Dr Elena Lara, research manager at Compassion in World Farming said, “These animals are amazing animals. So to put them in barren tanks with no cognitive stimulation, it’s wrong for them”. She continued, “[This] actions are purely commercial, it doesn’t mean that fishermen will stop fishing [octopuses].”

Anyone who has watched the 2021 Oscar-winning documentary – My Octopus Teacher – will appreciate that this should be stopped.

My Octopus Teacher, follows the story of Craig Foster, who in 2018 began free-diving in a cold underwater kelp forest at a remote location, near Cape Town, South Africa. He met a curious young octopus that captured his attention. The film shows Foster’s growing relationship with the octopus as he follows her around for nearly a year. They form a bond where she plays with Foster and allows him into her world to see how she sleeps, lives, and eats. Foster describes the effect of this mentorship-like relationship the octopus provided him, teaching him a lesson on the fragility of life and humanity’s connection with nature.

With Active for Animals One Small Step campaign, we aim to foster a stewardship mindset – compassion to take care of wildlife will help minimize future risks for us all. We hope you will consider becoming an Octopus Ambassador, and call on your political representative to help ban the farming of this amazing species.

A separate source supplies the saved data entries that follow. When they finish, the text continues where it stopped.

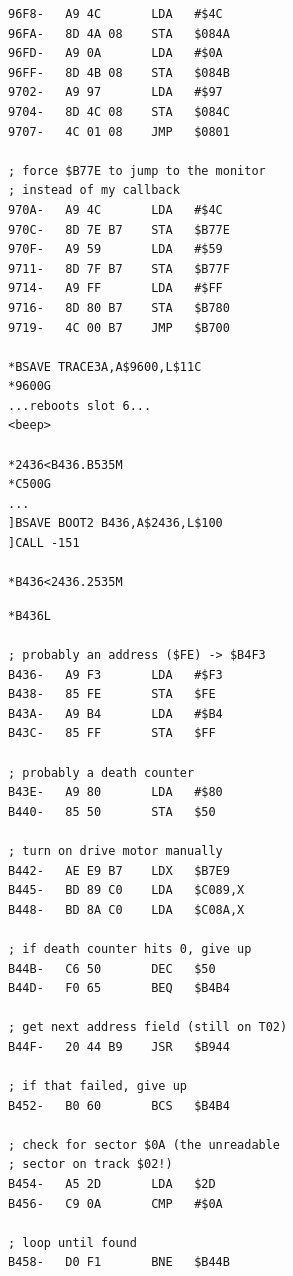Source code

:\documentclass{article}
\begin{document}
\begin{verbatim}
96F8-   A9 4C       LDA   #$4C
96FA-   8D 4A 08    STA   $084A
96FD-   A9 0A       LDA   #$0A
96FF-   8D 4B 08    STA   $084B
9702-   A9 97       LDA   #$97
9704-   8D 4C 08    STA   $084C
9707-   4C 01 08    JMP   $0801

; force $B77E to jump to the monitor
; instead of my callback
970A-   A9 4C       LDA   #$4C
970C-   8D 7E B7    STA   $B77E
970F-   A9 59       LDA   #$59
9711-   8D 7F B7    STA   $B77F
9714-   A9 FF       LDA   #$FF
9716-   8D 80 B7    STA   $B780
9719-   4C 00 B7    JMP   $B700

*BSAVE TRACE3A,A$9600,L$11C
*9600G
...reboots slot 6...
<beep>

*2436<B436.B535M
*C500G
...
]BSAVE BOOT2 B436,A$2436,L$100
]CALL -151

*B436<2436.2535M
\end{verbatim}

\newpage

\begin{verbatim}
*B436L

; probably an address ($FE) -> $B4F3
B436-   A9 F3       LDA   #$F3
B438-   85 FE       STA   $FE
B43A-   A9 B4       LDA   #$B4
B43C-   85 FF       STA   $FF

; probably a death counter
B43E-   A9 80       LDA   #$80
B440-   85 50       STA   $50

; turn on drive motor manually
B442-   AE E9 B7    LDX   $B7E9
B445-   BD 89 C0    LDA   $C089,X
B448-   BD 8A C0    LDA   $C08A,X

; if death counter hits 0, give up
B44B-   C6 50       DEC   $50
B44D-   F0 65       BEQ   $B4B4

; get next address field (still on T02)
B44F-   20 44 B9    JSR   $B944

; if that failed, give up
B452-   B0 60       BCS   $B4B4

; check for sector $0A (the unreadable
; sector on track $02!)
B454-   A5 2D       LDA   $2D
B456-   C9 0A       CMP   #$0A

; loop until found
B458-   D0 F1       BNE   $B44B
\end{verbatim}

\newpage
\end{document}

Become A Safe Wildlife Passage Ambassador

Mountain lion P22 has become known as the cat that changed America. Since he was first spotted in 2012, when he was estimated to be two years old, he captivated many hearts and gained significant media attention and triggered numerous books, television programs and works of art. Sadly P22 was euthanized in December 2022, after being found with injuries including skull fractures, injuries to his right eye, skin injuries, and herniation of abdominal organs into his chest, most likely caused by a collision with a vehicle.

P22’s survival for a decade in the heart of Los Angeles revitalized interest and efforts to protect America’s remaining wildlife; one key element is to reduce wildlife-vehicle collisions, particularly around migration paths that are hot spots for collisions.

  • Across the country, there are one to two million collisions between vehicles and large animals each year.
  • These accidents cause more than 26,000 human injuries and about 200 human deaths.
  • Wildlife collisions cost $8 billion per year for things like vehicle repair, medical expenses, towing and the removal and disposal of animal carcasses.
  • Changes to the climate result in wildlife moving in search of cooler conditions means that more species are contending with busy roads.
  • Roads are fragmenting wildlife populations, leading to unhealthy genetic isolation and localized extinction.
  • While much of the media attention is on large animals, such as mountain lions, moose and black bears, reptiles and amphibians are killed at alarming rates.

All this means that environmentalists and transport officials agree that there is a need for wildlife crossing infrastructure countrywide. Add to this the extreme weather events which have damaged road infrastructure in recent years. All of this means that significant investments are now happening countrywide to renew our road networks. As a result, there is no better time for building wildlife  safe passage infrastructure.

In 2022, states across the country passed legislation to take advantage of historic, new federal funding for wildlife crossing structures. Check out this great map from the Center for Large Landscape Conservation, showing which states have enacted policies to reduce wildlife-vehicle collisions and/or improve habitat connectivity.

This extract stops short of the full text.